_Pictures paired with source code_:
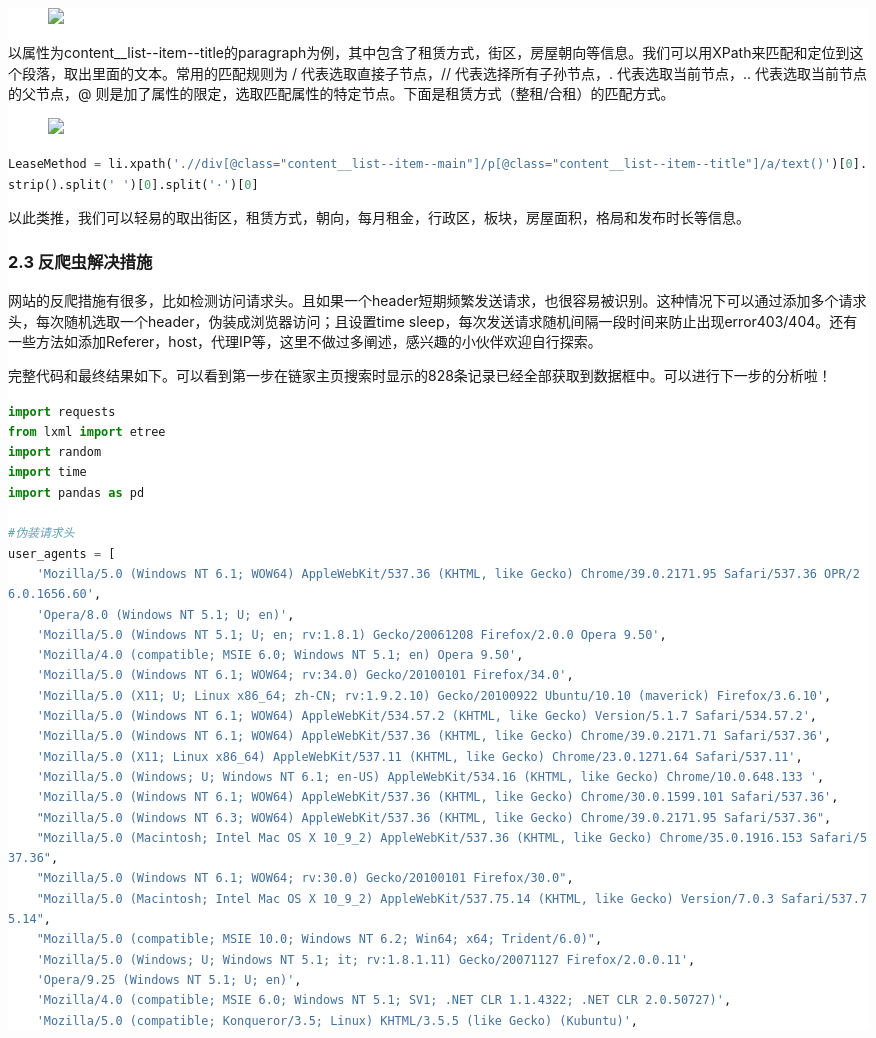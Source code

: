 <figure>
  <img src="https://cdn.jsdelivr.net/gh/BulletTech2021/Pics/img/SH_rent03.PNG" width="500"/>
</figure>

以属性为content__list--item--title的paragraph为例，其中包含了租赁方式，街区，房屋朝向等信息。我们可以用XPath来匹配和定位到这个段落，取出里面的文本。常用的匹配规则为 / 代表选取直接子节点，// 代表选择所有子孙节点，. 代表选取当前节点，.. 代表选取当前节点的父节点，@ 则是加了属性的限定，选取匹配属性的特定节点。下面是租赁方式（整租/合租）的匹配方式。

<figure>
  <img src="https://cdn.jsdelivr.net/gh/BulletTech2021/Pics/img/SH_rent04.PNG" width="500"/> 
</figure>

```python
LeaseMethod = li.xpath('.//div[@class="content__list--item--main"]/p[@class="content__list--item--title"]/a/text()')[0].strip().split(' ')[0].split('·')[0]
```
以此类推，我们可以轻易的取出街区，租赁方式，朝向，每月租金，行政区，板块，房屋面积，格局和发布时长等信息。

### 2.3 反爬虫解决措施
网站的反爬措施有很多，比如检测访问请求头。且如果一个header短期频繁发送请求，也很容易被识别。这种情况下可以通过添加多个请求头，每次随机选取一个header，伪装成浏览器访问；且设置time sleep，每次发送请求随机间隔一段时间来防止出现error403/404。还有一些方法如添加Referer，host，代理IP等，这里不做过多阐述，感兴趣的小伙伴欢迎自行探索。

完整代码和最终结果如下。可以看到第一步在链家主页搜索时显示的828条记录已经全部获取到数据框中。可以进行下一步的分析啦！


```python
import requests
from lxml import etree
import random
import time
import pandas as pd

#伪装请求头
user_agents = [
    'Mozilla/5.0 (Windows NT 6.1; WOW64) AppleWebKit/537.36 (KHTML, like Gecko) Chrome/39.0.2171.95 Safari/537.36 OPR/26.0.1656.60',
    'Opera/8.0 (Windows NT 5.1; U; en)',
    'Mozilla/5.0 (Windows NT 5.1; U; en; rv:1.8.1) Gecko/20061208 Firefox/2.0.0 Opera 9.50',
    'Mozilla/4.0 (compatible; MSIE 6.0; Windows NT 5.1; en) Opera 9.50',
    'Mozilla/5.0 (Windows NT 6.1; WOW64; rv:34.0) Gecko/20100101 Firefox/34.0',
    'Mozilla/5.0 (X11; U; Linux x86_64; zh-CN; rv:1.9.2.10) Gecko/20100922 Ubuntu/10.10 (maverick) Firefox/3.6.10',
    'Mozilla/5.0 (Windows NT 6.1; WOW64) AppleWebKit/534.57.2 (KHTML, like Gecko) Version/5.1.7 Safari/534.57.2',
    'Mozilla/5.0 (Windows NT 6.1; WOW64) AppleWebKit/537.36 (KHTML, like Gecko) Chrome/39.0.2171.71 Safari/537.36',
    'Mozilla/5.0 (X11; Linux x86_64) AppleWebKit/537.11 (KHTML, like Gecko) Chrome/23.0.1271.64 Safari/537.11',
    'Mozilla/5.0 (Windows; U; Windows NT 6.1; en-US) AppleWebKit/534.16 (KHTML, like Gecko) Chrome/10.0.648.133 ',
    'Mozilla/5.0 (Windows NT 6.1; WOW64) AppleWebKit/537.36 (KHTML, like Gecko) Chrome/30.0.1599.101 Safari/537.36',
    "Mozilla/5.0 (Windows NT 6.3; WOW64) AppleWebKit/537.36 (KHTML, like Gecko) Chrome/39.0.2171.95 Safari/537.36",
    "Mozilla/5.0 (Macintosh; Intel Mac OS X 10_9_2) AppleWebKit/537.36 (KHTML, like Gecko) Chrome/35.0.1916.153 Safari/537.36",
    "Mozilla/5.0 (Windows NT 6.1; WOW64; rv:30.0) Gecko/20100101 Firefox/30.0",
    "Mozilla/5.0 (Macintosh; Intel Mac OS X 10_9_2) AppleWebKit/537.75.14 (KHTML, like Gecko) Version/7.0.3 Safari/537.75.14",
    "Mozilla/5.0 (compatible; MSIE 10.0; Windows NT 6.2; Win64; x64; Trident/6.0)",
    'Mozilla/5.0 (Windows; U; Windows NT 5.1; it; rv:1.8.1.11) Gecko/20071127 Firefox/2.0.0.11',
    'Opera/9.25 (Windows NT 5.1; U; en)',
    'Mozilla/4.0 (compatible; MSIE 6.0; Windows NT 5.1; SV1; .NET CLR 1.1.4322; .NET CLR 2.0.50727)',
    'Mozilla/5.0 (compatible; Konqueror/3.5; Linux) KHTML/3.5.5 (like Gecko) (Kubuntu)',
```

_Task prompt_: The lines from the start of the data through the line that contains "### 2.3 反爬虫解决措施" are to be returned exactly, please, with both ends included and every picture left out.

_Response for this exercise_:
Source code

: <figure>
  <img src="https://cdn.jsdelivr.net/gh/BulletTech2021/Pics/img/SH_rent03.PNG" width="500"/>
</figure>

以属性为content__list--item--title的paragraph为例，其中包含了租赁方式，街区，房屋朝向等信息。我们可以用XPath来匹配和定位到这个段落，取出里面的文本。常用的匹配规则为 / 代表选取直接子节点，// 代表选择所有子孙节点，. 代表选取当前节点，.. 代表选取当前节点的父节点，@ 则是加了属性的限定，选取匹配属性的特定节点。下面是租赁方式（整租/合租）的匹配方式。

<figure>
  <img src="https://cdn.jsdelivr.net/gh/BulletTech2021/Pics/img/SH_rent04.PNG" width="500"/> 
</figure>

```python
LeaseMethod = li.xpath('.//div[@class="content__list--item--main"]/p[@class="content__list--item--title"]/a/text()')[0].strip().split(' ')[0].split('·')[0]
```
以此类推，我们可以轻易的取出街区，租赁方式，朝向，每月租金，行政区，板块，房屋面积，格局和发布时长等信息。

### 2.3 反爬虫解决措施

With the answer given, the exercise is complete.